▶ _Prompt_
Every line from the one containing "[Bilgi ve Bilginin" to the one containing "[Intro to Inferential" in the records below, both included, must be set down exactly, and no other line.

▶ _Excerpted data_
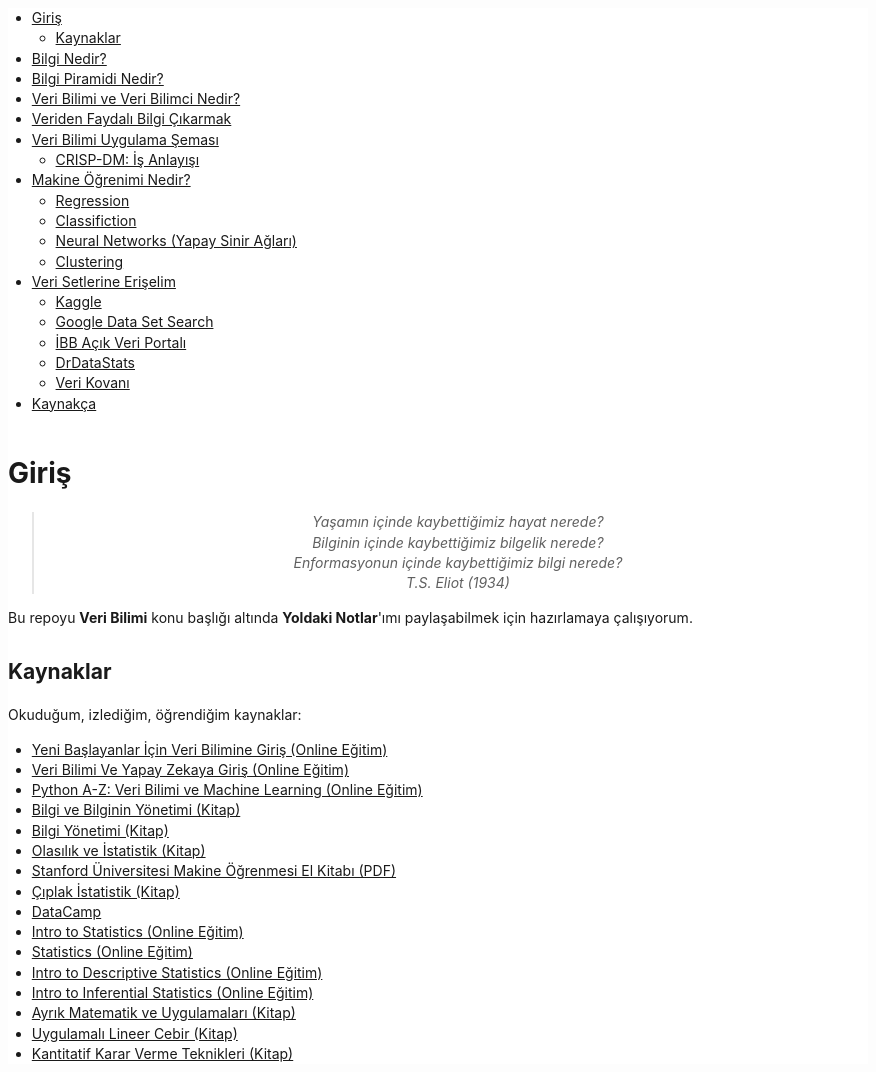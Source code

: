 - [Giriş](#giriş)
  - [Kaynaklar](#kaynaklar)
- [Bilgi Nedir?](#bilgi-nedir)
- [Bilgi Piramidi Nedir?](#bilgi-piramidi-nedir)
- [Veri Bilimi ve Veri Bilimci Nedir?](#veri-bilimi-ve-veri-bilimci-nedir)
- [Veriden Faydalı Bilgi Çıkarmak](#veriden-faydalı-bilgi-çıkarmak)
- [Veri Bilimi Uygulama Şeması](#veri-bilimi-uygulama-şeması)
  - [CRISP-DM: İş Anlayışı](#crisp-dm-i̇ş-anlayışı)
- [Makine Öğrenimi Nedir?](#makine-öğrenimi-nedir)
  - [Regression](#regression)
  - [Classifiction](#classifiction)
  - [Neural Networks (Yapay Sinir Ağları)](#neural-networks-yapay-sinir-ağları)
  - [Clustering](#clustering)
- [Veri Setlerine Erişelim](#veri-setlerine-erişelim)
  - [Kaggle](#kaggle)
  - [Google Data Set Search](#google-data-set-search)
  - [İBB Açık Veri Portalı](#i̇bb-açık-veri-portalı)
  - [DrDataStats](#drdatastats)
  - [Veri Kovanı](#veri-kovanı)
- [Kaynakça](#kaynakça)


# Giriş
<div style="text-align:center;">

> *Yaşamın içinde kaybettiğimiz hayat nerede?* <br>
> *Bilginin içinde kaybettiğimiz bilgelik nerede?* <br>
> *Enformasyonun içinde kaybettiğimiz bilgi nerede?* <br>
> *T.S. Eliot (1934)*

</div>

Bu repoyu **Veri Bilimi** konu başlığı altında **Yoldaki Notlar**'ımı paylaşabilmek için hazırlamaya çalışıyorum. <br>
## Kaynaklar
Okuduğum, izlediğim, öğrendiğim kaynaklar:
* [Yeni Başlayanlar İçin Veri Bilimine Giriş (Online Eğitim)](https://www.udemy.com/course/yeni-baslayanlar-icin-veri-bilimine-giris/)
* [Veri Bilimi Ve Yapay Zekaya Giriş (Online Eğitim)](https://www.udemy.com/course/veri-bilimi-ve-yapay-zekaya-giris/)
* [Python A-Z: Veri Bilimi ve Machine Learning (Online Eğitim)](https://www.udemy.com/course/python-egitimi/)
* [Bilgi ve Bilginin Yönetimi (Kitap)](http://www.papatya.gen.tr/bilgiVeBilgininYonetimi.htm)
* [Bilgi Yönetimi (Kitap)](http://www.papatya.gen.tr/bilgi_yonetimi_buyuk_veri_inovasyon.htm)
* [Olasılık ve İstatistik (Kitap)](https://www.amazon.com.tr/Olas%C4%B1l%C4%B1k-ve-%C4%B0statistik-Fikri-Akdeniz/dp/6052396415)
* [Stanford Üniversitesi Makine Öğrenmesi El Kitabı (PDF)](https://stanford.edu/~shervine/l/tr/teaching/cs-229/)
* [Çıplak İstatistik (Kitap)](https://www.amazon.com.tr/%C3%87%C4%B1plak-%C4%B0statistik-art%C4%B1k-kolay-zevkli/dp/6058213258)
* [DataCamp](https://www.datacamp.com/)
* [Intro to Statistics (Online Eğitim)](https://www.udacity.com/course/intro-to-statistics--st101)
* [Statistics (Online Eğitim)](https://www.udacity.com/course/statistics--st095)
* [Intro to Descriptive Statistics (Online Eğitim)](https://www.udacity.com/course/intro-to-descriptive-statistics--ud827)
* [Intro to Inferential Statistics (Online Eğitim)](https://www.udacity.com/course/intro-to-inferential-statistics--ud201)
* [Ayrık Matematik ve Uygulamaları (Kitap)](https://www.amazon.com.tr/Ayr%C4%B1k-Matematik-Uygulamalar%C4%B1-Kenneth-Rosen/dp/6053553573/)
* [Uygulamalı Lineer Cebir (Kitap)](https://www.amazon.com.tr/Uygulamal%C4%B1-Lineer-Cebir-Bernard-Kolman/dp/6055829878)
* [Kantitatif Karar Verme Teknikleri (Kitap)](https://www.amazon.com.tr/Kantitatif-Karar-Verme-Teknikleri-Ara%C5%9Ft%C4%B1rmas%C4%B1/dp/9753167407/)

▶ _Exercise answer_
* [Bilgi ve Bilginin Yönetimi (Kitap)](http://www.papatya.gen.tr/bilgiVeBilgininYonetimi.htm)
* [Bilgi Yönetimi (Kitap)](http://www.papatya.gen.tr/bilgi_yonetimi_buyuk_veri_inovasyon.htm)
* [Olasılık ve İstatistik (Kitap)](https://www.amazon.com.tr/Olas%C4%B1l%C4%B1k-ve-%C4%B0statistik-Fikri-Akdeniz/dp/6052396415)
* [Stanford Üniversitesi Makine Öğrenmesi El Kitabı (PDF)](https://stanford.edu/~shervine/l/tr/teaching/cs-229/)
* [Çıplak İstatistik (Kitap)](https://www.amazon.com.tr/%C3%87%C4%B1plak-%C4%B0statistik-art%C4%B1k-kolay-zevkli/dp/6058213258)
* [DataCamp](https://www.datacamp.com/)
* [Intro to Statistics (Online Eğitim)](https://www.udacity.com/course/intro-to-statistics--st101)
* [Statistics (Online Eğitim)](https://www.udacity.com/course/statistics--st095)
* [Intro to Descriptive Statistics (Online Eğitim)](https://www.udacity.com/course/intro-to-descriptive-statistics--ud827)
* [Intro to Inferential Statistics (Online Eğitim)](https://www.udacity.com/course/intro-to-inferential-statistics--ud201)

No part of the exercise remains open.